Pain and Joy
Life’s Constant Companions
Yesterday, I watched a funeral of a 29 year old woman who died of cancer. The man eulogizing her talked about a woman who knew her life would be cut short, she was aware she would not live to see her son grow up or even start school. She would never get to realize most of her dreams. But, through it all, the dying woman, the one who had the right to be upset with her lot in life continually pleaded to all who would listen to choose joy.
The speaker said he knew everyone was in pain, that in life in general, we all were in pain most days to some extent, then he said:
“If we could take our collective pain and lay it out for everyone to see, it would just break us all. But yet, in life, moments of joy bubble through.”
It made me think long and hard about some realities of life. Everyone we know has, to some degree or another, suffered things and usually has daily pain which we know nothing of.
There are people who are very vocal about their pain. Those people are usually the ones who have suffered the least. The ones who have suffered great pain usually keep silent about their suffering because silence is easier than acknowledging something that would bring them to their knees.
I am as guilty as the next person of tossing off a rude remark if someone does something foolish nor I feel they are not paying full attention to their surroundings when I think they should be. But who am I to judge why that person is distracted? Is it my right to say something because I was inconvenienced by someone when I have no idea what is happening to cause their behavior?
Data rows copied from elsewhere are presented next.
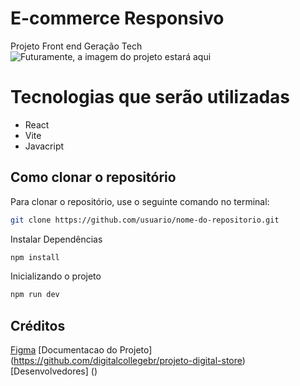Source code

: # E-commerce Responsivo 
Projeto Front end Geração Tech
![Futuramente, a imagem do projeto estará aqui](https://via.placeholder.com/600x300?text=Em+Breve+Imagem+do+Projeto)

# Tecnologias que serão utilizadas
- React
- Vite
- Javacript

## Como clonar o repositório

Para clonar o repositório, use o seguinte comando no terminal:

```bash
git clone https://github.com/usuario/nome-do-repositorio.git
```

Instalar Dependências
```bash
npm install
```

Inicializando o projeto
```bash
npm run dev
```

## Créditos
[Figma](https://www.figma.com/design/cfb4F7ZXMFQmvmTn3PKI4z/DRIP-STORE---DIGITAL-COLLEGE?node-id=22-30)
[Documentacao do Projeto] (https://github.com/digitalcollegebr/projeto-digital-store)
[Desenvolvedores] ()
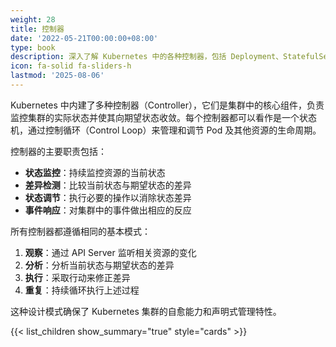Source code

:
 ```yaml
---
weight: 28
title: 控制器
date: '2022-05-21T00:00:00+08:00'
type: book
description: 深入了解 Kubernetes 中的各种控制器，包括 Deployment、StatefulSet、DaemonSet 等，掌握它们的工作原理和使用场景。
icon: fa-solid fa-sliders-h
lastmod: '2025-08-06'
---
```


Kubernetes 中内建了多种控制器（Controller），它们是集群中的核心组件，负责监控集群的实际状态并使其向期望状态收敛。每个控制器都可以看作是一个状态机，通过控制循环（Control Loop）来管理和调节 Pod 及其他资源的生命周期。

控制器的主要职责包括：

- **状态监控**：持续监控资源的当前状态
- **差异检测**：比较当前状态与期望状态的差异
- **状态调节**：执行必要的操作以消除状态差异
- **事件响应**：对集群中的事件做出相应的反应

所有控制器都遵循相同的基本模式：

1. **观察**：通过 API Server 监听相关资源的变化
2. **分析**：分析当前状态与期望状态的差异
3. **执行**：采取行动来修正差异
4. **重复**：持续循环执行上述过程

这种设计模式确保了 Kubernetes 集群的自愈能力和声明式管理特性。

{{< list_children show_summary="true" style="cards" >}}
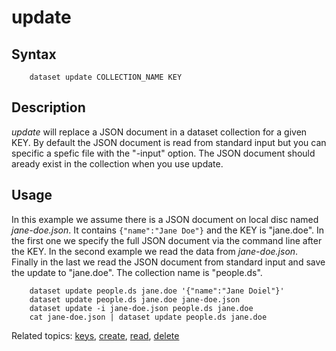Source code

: 
# update

## Syntax

```
    dataset update COLLECTION_NAME KEY
```

## Description

_update_ will replace a JSON document in a dataset collection for 
a given KEY.  By default the JSON document is read from standard 
input but you can specific a spefic file with the "-input" 
option. The JSON document should aready exist in the collection
when you use update.


## Usage

In this example we assume there is a JSON document on local disc 
named _jane-doe.json_. It contains `{"name":"Jane Doe"}` and the 
KEY is "jane.doe". In the first one we specify the full JSON document 
via the command line after the KEY.  In the second example we read the 
data from _jane-doe.json_. Finally in the last we read the JSON 
document from standard input and save the update to "jane.doe".
The collection name is "people.ds".

```shell
    dataset update people.ds jane.doe '{"name":"Jane Doiel"}'
    dataset update people.ds jane.doe jane-doe.json
    dataset update -i jane-doe.json people.ds jane.doe
    cat jane-doe.json | dataset update people.ds jane.doe
```

Related topics: [keys](keys.html), [create](create.html), [read](read.html), [delete](delete.html)

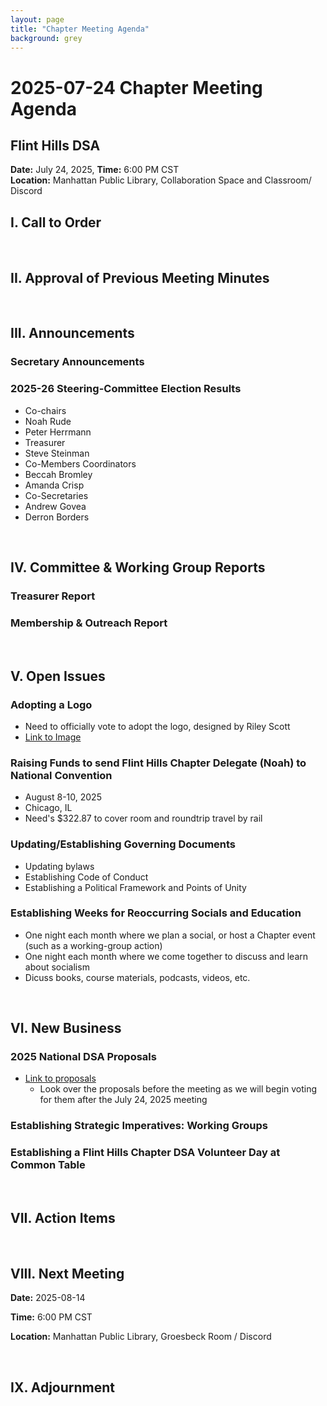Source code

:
 ```yaml
---
layout: page
title: "Chapter Meeting Agenda"
background: grey
---
```




# 2025-07-24 Chapter Meeting Agenda 
## Flint Hills DSA

**Date:** July 24, 2025,
**Time:** 6:00 PM CST  
**Location:** Manhattan Public Library, Collaboration Space and Classroom/ Discord  

## I. Call to Order

<br>

## II. Approval of Previous Meeting Minutes

<br>

## III. Announcements

### Secretary Announcements

### 2025-26 Steering-Committee Election Results

- Co-chairs
 - Noah Rude
 - Peter Herrmann
- Treasurer
 - Steve Steinman
- Co-Members Coordinators
 - Beccah Bromley
 - Amanda Crisp
- Co-Secretaries
 - Andrew Govea
 - Derron Borders    
<br>

## IV. Committee & Working Group Reports


### Treasurer Report

### Membership & Outreach Report



<br>

## V. Open Issues

### Adopting a Logo

- Need to officially vote to adopt the logo, designed by Riley Scott
- [Link to Image](https://www.fhdsa.org/assets/img/FHDSA_pfp.png)

### Raising Funds to send Flint Hills Chapter Delegate (Noah) to National Convention

- August 8-10, 2025
- Chicago, IL
- Need's $322.87 to cover room and roundtrip travel by rail

### Updating/Establishing Governing Documents

- Updating bylaws
- Establishing Code of Conduct
- Establishing a Political Framework and Points of Unity


### Establishing Weeks for Reoccurring Socials and Education

- One night each month where we plan a social, or host a Chapter event (such as a working-group action)
- One night each month where we come together to discuss and learn about socialism
 - Dicuss books, course materials, podcasts, videos, etc.

<br>


## VI. New Business

### 2025 National DSA Proposals
- [Link to proposals](https://docs.google.com/document/d/1m3-XzrEpRsxWUmxj3nUrlAch5QZQWklQM0FcjZefaH4)
   - Look over the proposals before the meeting as we will begin voting for them after the July 24, 2025 meeting

### Establishing Strategic Imperatives: Working Groups

### Establishing a Flint Hills Chapter DSA Volunteer Day at Common Table

<br>

## VII. Action Items

<br>

## VIII. Next Meeting 

**Date:** 2025-08-14

**Time:** 6:00 PM CST  

**Location:** Manhattan Public Library, Groesbeck Room / Discord  

<br>

## IX. Adjournment
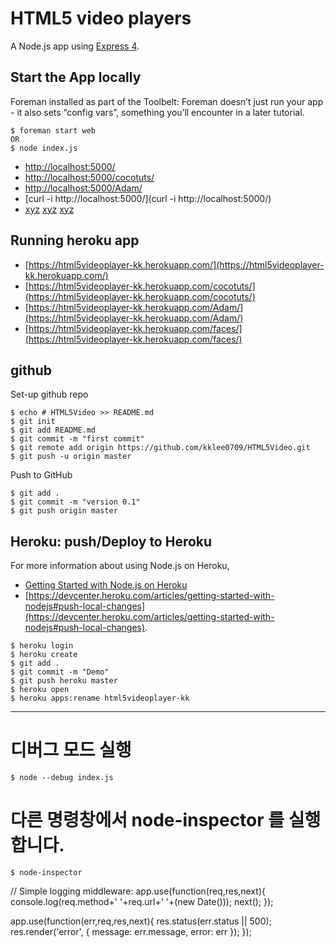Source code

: # HTML5 video players

A Node.js app using [Express 4](http://expressjs.com/).

## Start the App locally
Foreman installed as part of the Toolbelt: Foreman doesn’t just run your app - it also sets “config vars”, something you’ll encounter in a later tutorial.
```
$ foreman start web
OR
$ node index.js
```

- [http://localhost:5000/](http://localhost:5000/)
- [http://localhost:5000/cocotuts/](http://localhost:5000/cocotuts/)
- [http://localhost:5000/Adam/](http://localhost:5000/Adam/)
- [curl -i http://localhost:5000/](curl -i http://localhost:5000/)
- [xyz](xyz)
[xyz](xyz)
[xyz](xyz)

## Running heroku app

- [https://html5videoplayer-kk.herokuapp.com/](https://html5videoplayer-kk.herokuapp.com/)
- [https://html5videoplayer-kk.herokuapp.com/cocotuts/](https://html5videoplayer-kk.herokuapp.com/cocotuts/)
- [https://html5videoplayer-kk.herokuapp.com/Adam/](https://html5videoplayer-kk.herokuapp.com/Adam/)
- [https://html5videoplayer-kk.herokuapp.com/faces/](https://html5videoplayer-kk.herokuapp.com/faces/)


## github
Set-up github repo
```
$ echo # HTML5Video >> README.md
$ git init
$ git add README.md
$ git commit -m "first commit"
$ git remote add origin https://github.com/kklee0709/HTML5Video.git
$ git push -u origin master
```
Push to GitHub
```
$ git add .
$ git commit -m "version 0.1"
$ git push origin master
```

## Heroku: push/Deploy to Heroku
For more information about using Node.js on Heroku,
- [Getting Started with Node.js on Heroku](https://devcenter.heroku.com/articles/getting-started-with-nodejs)
- [https://devcenter.heroku.com/articles/getting-started-with-nodejs#push-local-changes](https://devcenter.heroku.com/articles/getting-started-with-nodejs#push-local-changes).

```
$ heroku login
$ heroku create
$ git add .
$ git commit -m "Demo"
$ git push heroku master
$ heroku open
$ heroku apps:rename html5videoplayer-kk
```


----------------------------

# 디버그 모드 실행
```
$ node --debug index.js
```
# 다른 명령창에서 node-inspector 를 실행합니다.
```
$ node-inspector
```


//
Simple logging middleware:
app.use(function(req,res,next){
  console.log(req.method+' '+req.url+' '+(new Date()));
  next();
});

app.use(function(err,req,res,next){
  res.status(err.status || 500);
  res.render('error', {
    message: err.message,
    error: err
  });
});
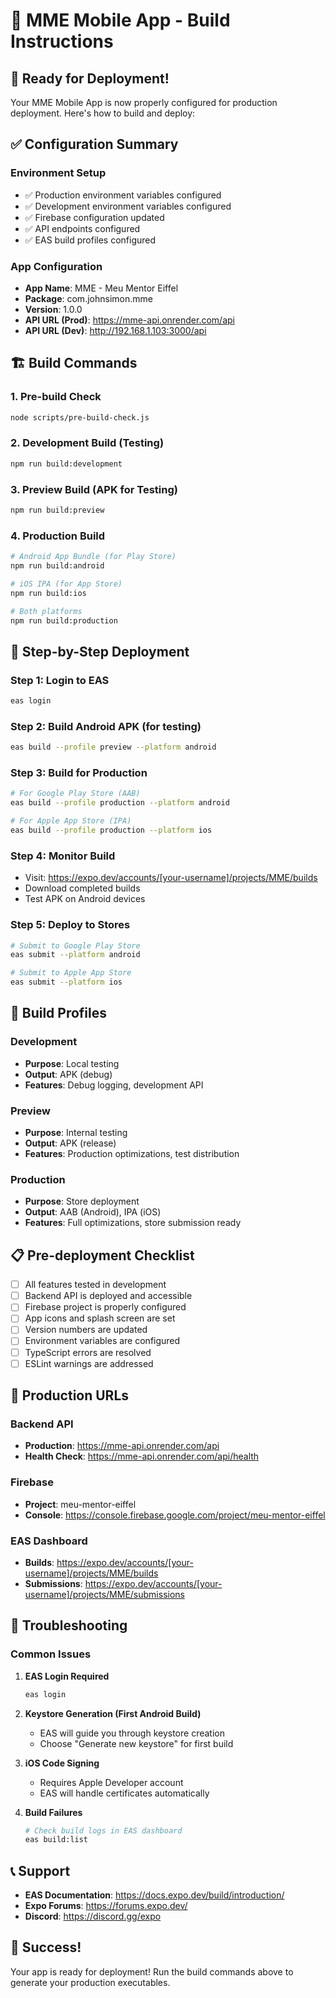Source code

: # 📱 MME Mobile App - Build Instructions

## 🚀 Ready for Deployment!

Your MME Mobile App is now properly configured for production deployment. Here's how to build and deploy:

## ✅ Configuration Summary

### Environment Setup
- ✅ Production environment variables configured
- ✅ Development environment variables configured  
- ✅ Firebase configuration updated
- ✅ API endpoints configured
- ✅ EAS build profiles configured

### App Configuration
- **App Name**: MME - Meu Mentor Eiffel
- **Package**: com.johnsimon.mme
- **Version**: 1.0.0
- **API URL (Prod)**: https://mme-api.onrender.com/api
- **API URL (Dev)**: http://192.168.1.103:3000/api

## 🏗️ Build Commands

### 1. Pre-build Check
```bash
node scripts/pre-build-check.js
```

### 2. Development Build (Testing)
```bash
npm run build:development
```

### 3. Preview Build (APK for Testing)
```bash
npm run build:preview
```

### 4. Production Build
```bash
# Android App Bundle (for Play Store)
npm run build:android

# iOS IPA (for App Store)  
npm run build:ios

# Both platforms
npm run build:production
```

## 📲 Step-by-Step Deployment

### Step 1: Login to EAS
```bash
eas login
```

### Step 2: Build Android APK (for testing)
```bash
eas build --profile preview --platform android
```

### Step 3: Build for Production
```bash
# For Google Play Store (AAB)
eas build --profile production --platform android

# For Apple App Store (IPA)
eas build --profile production --platform ios
```

### Step 4: Monitor Build
- Visit: https://expo.dev/accounts/[your-username]/projects/MME/builds
- Download completed builds
- Test APK on Android devices

### Step 5: Deploy to Stores
```bash
# Submit to Google Play Store
eas submit --platform android

# Submit to Apple App Store
eas submit --platform ios
```

## 🔧 Build Profiles

### Development
- **Purpose**: Local testing
- **Output**: APK (debug)
- **Features**: Debug logging, development API

### Preview  
- **Purpose**: Internal testing
- **Output**: APK (release)
- **Features**: Production optimizations, test distribution

### Production
- **Purpose**: Store deployment
- **Output**: AAB (Android), IPA (iOS)
- **Features**: Full optimizations, store submission ready

## 📋 Pre-deployment Checklist

- [ ] All features tested in development
- [ ] Backend API is deployed and accessible
- [ ] Firebase project is properly configured
- [ ] App icons and splash screen are set
- [ ] Version numbers are updated
- [ ] Environment variables are configured
- [ ] TypeScript errors are resolved
- [ ] ESLint warnings are addressed

## 🎯 Production URLs

### Backend API
- **Production**: https://mme-api.onrender.com/api
- **Health Check**: https://mme-api.onrender.com/api/health

### Firebase
- **Project**: meu-mentor-eiffel
- **Console**: https://console.firebase.google.com/project/meu-mentor-eiffel

### EAS Dashboard
- **Builds**: https://expo.dev/accounts/[your-username]/projects/MME/builds
- **Submissions**: https://expo.dev/accounts/[your-username]/projects/MME/submissions

## 🐛 Troubleshooting

### Common Issues

1. **EAS Login Required**
   ```bash
   eas login
   ```

2. **Keystore Generation (First Android Build)**
   - EAS will guide you through keystore creation
   - Choose "Generate new keystore" for first build

3. **iOS Code Signing**
   - Requires Apple Developer account
   - EAS will handle certificates automatically

4. **Build Failures**
   ```bash
   # Check build logs in EAS dashboard
   eas build:list
   ```

## 📞 Support

- **EAS Documentation**: https://docs.expo.dev/build/introduction/
- **Expo Forums**: https://forums.expo.dev/
- **Discord**: https://discord.gg/expo

## 🎉 Success!

Your app is ready for deployment! Run the build commands above to generate your production executables.

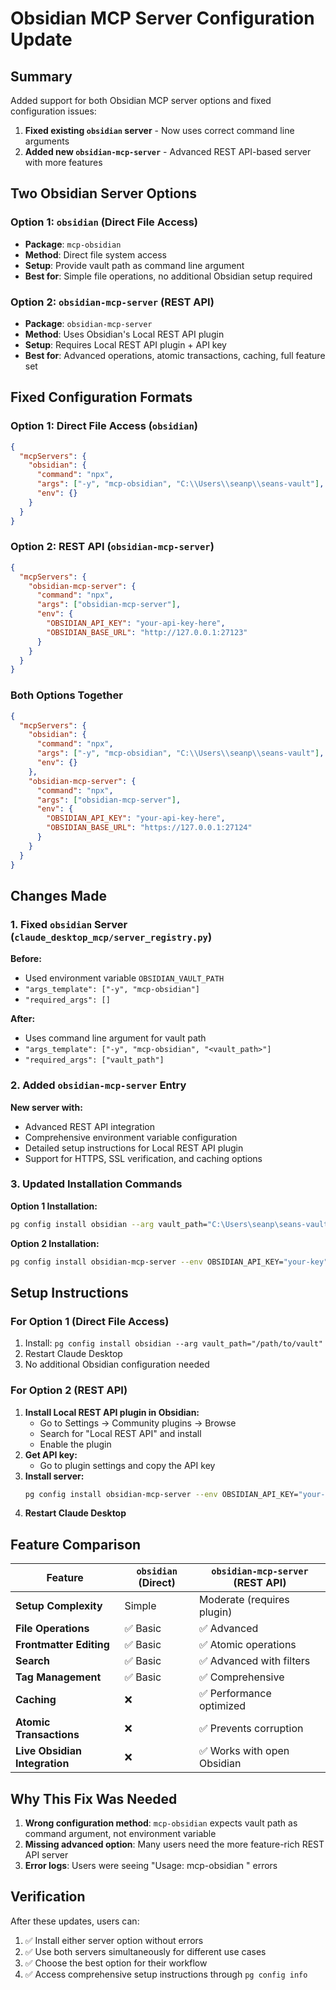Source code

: # Obsidian MCP Server Configuration Update

## Summary

Added support for both Obsidian MCP server options and fixed configuration issues:

1. **Fixed existing `obsidian` server** - Now uses correct command line arguments
2. **Added new `obsidian-mcp-server`** - Advanced REST API-based server with more features

## Two Obsidian Server Options

### Option 1: `obsidian` (Direct File Access)
- **Package**: `mcp-obsidian`
- **Method**: Direct file system access
- **Setup**: Provide vault path as command line argument
- **Best for**: Simple file operations, no additional Obsidian setup required

### Option 2: `obsidian-mcp-server` (REST API)
- **Package**: `obsidian-mcp-server` 
- **Method**: Uses Obsidian's Local REST API plugin
- **Setup**: Requires Local REST API plugin + API key
- **Best for**: Advanced operations, atomic transactions, caching, full feature set

## Fixed Configuration Formats

### Option 1: Direct File Access (`obsidian`)
```json
{
  "mcpServers": {
    "obsidian": {
      "command": "npx",
      "args": ["-y", "mcp-obsidian", "C:\\Users\\seanp\\seans-vault"],
      "env": {}
    }
  }
}
```

### Option 2: REST API (`obsidian-mcp-server`)
```json
{
  "mcpServers": {
    "obsidian-mcp-server": {
      "command": "npx",
      "args": ["obsidian-mcp-server"],
      "env": {
        "OBSIDIAN_API_KEY": "your-api-key-here",
        "OBSIDIAN_BASE_URL": "http://127.0.0.1:27123"
      }
    }
  }
}
```

### Both Options Together
```json
{
  "mcpServers": {
    "obsidian": {
      "command": "npx",
      "args": ["-y", "mcp-obsidian", "C:\\Users\\seanp\\seans-vault"],
      "env": {}
    },
    "obsidian-mcp-server": {
      "command": "npx",
      "args": ["obsidian-mcp-server"],
      "env": {
        "OBSIDIAN_API_KEY": "your-api-key-here",
        "OBSIDIAN_BASE_URL": "https://127.0.0.1:27124"
      }
    }
  }
}
```

## Changes Made

### 1. Fixed `obsidian` Server (`claude_desktop_mcp/server_registry.py`)

**Before:**
- Used environment variable `OBSIDIAN_VAULT_PATH`
- `"args_template": ["-y", "mcp-obsidian"]`
- `"required_args": []`

**After:**
- Uses command line argument for vault path
- `"args_template": ["-y", "mcp-obsidian", "<vault_path>"]`
- `"required_args": ["vault_path"]`

### 2. Added `obsidian-mcp-server` Entry

**New server with:**
- Advanced REST API integration
- Comprehensive environment variable configuration
- Detailed setup instructions for Local REST API plugin
- Support for HTTPS, SSL verification, and caching options

### 3. Updated Installation Commands

**Option 1 Installation:**
```bash
pg config install obsidian --arg vault_path="C:\Users\seanp\seans-vault"
```

**Option 2 Installation:**
```bash
pg config install obsidian-mcp-server --env OBSIDIAN_API_KEY="your-key" --env OBSIDIAN_BASE_URL="http://127.0.0.1:27123"
```

## Setup Instructions

### For Option 1 (Direct File Access)
1. Install: `pg config install obsidian --arg vault_path="/path/to/vault"`
2. Restart Claude Desktop
3. No additional Obsidian configuration needed

### For Option 2 (REST API)
1. **Install Local REST API plugin in Obsidian:**
   - Go to Settings → Community plugins → Browse
   - Search for "Local REST API" and install
   - Enable the plugin
2. **Get API key:**
   - Go to plugin settings and copy the API key
3. **Install server:**
   ```bash
   pg config install obsidian-mcp-server --env OBSIDIAN_API_KEY="your-api-key"
   ```
4. **Restart Claude Desktop**

## Feature Comparison

| Feature | `obsidian` (Direct) | `obsidian-mcp-server` (REST API) |
|---------|-------------------|----------------------------------|
| **Setup Complexity** | Simple | Moderate (requires plugin) |
| **File Operations** | ✅ Basic | ✅ Advanced |
| **Frontmatter Editing** | ✅ Basic | ✅ Atomic operations |
| **Search** | ✅ Basic | ✅ Advanced with filters |
| **Tag Management** | ✅ Basic | ✅ Comprehensive |
| **Caching** | ❌ | ✅ Performance optimized |
| **Atomic Transactions** | ❌ | ✅ Prevents corruption |
| **Live Obsidian Integration** | ❌ | ✅ Works with open Obsidian |

## Why This Fix Was Needed

1. **Wrong configuration method**: `mcp-obsidian` expects vault path as command argument, not environment variable
2. **Missing advanced option**: Many users need the more feature-rich REST API server
3. **Error logs**: Users were seeing "Usage: mcp-obsidian <vault-directory>" errors

## Verification

After these updates, users can:
1. ✅ Install either server option without errors
2. ✅ Use both servers simultaneously for different use cases
3. ✅ Choose the best option for their workflow
4. ✅ Access comprehensive setup instructions through `pg config info`
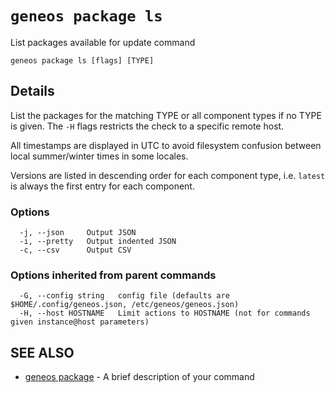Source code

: # `geneos package ls`

List packages available for update command

```text
geneos package ls [flags] [TYPE]
```

## Details

List the packages for the matching TYPE or all component types if no
TYPE is given. The `-H` flags restricts the check to a specific
remote host.

All timestamps are displayed in UTC to avoid filesystem confusion
between local summer/winter times in some locales.

Versions are listed in descending order for each component type, i.e.
`latest` is always the first entry for each component.

### Options

```text
  -j, --json     Output JSON
  -i, --pretty   Output indented JSON
  -c, --csv      Output CSV
```

### Options inherited from parent commands

```text
  -G, --config string   config file (defaults are $HOME/.config/geneos.json, /etc/geneos/geneos.json)
  -H, --host HOSTNAME   Limit actions to HOSTNAME (not for commands given instance@host parameters)
```

## SEE ALSO

* [geneos package](geneos_package.md)	 - A brief description of your command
We hear the the occasional tale of someone whose life was changed for the better by a friend or stranger doing a kind deed or saying just the right words at just the right time. There are, undoubtedly, stories of people whose lives took a downward turn because of something similar people said or did.
Now that I’ve said all this, I will say that I know I’m not perfect, I’m not even going to make a lofty promise to never say anything mean to anyone ever again. But today, at least today, I will do my best to remember to be kind.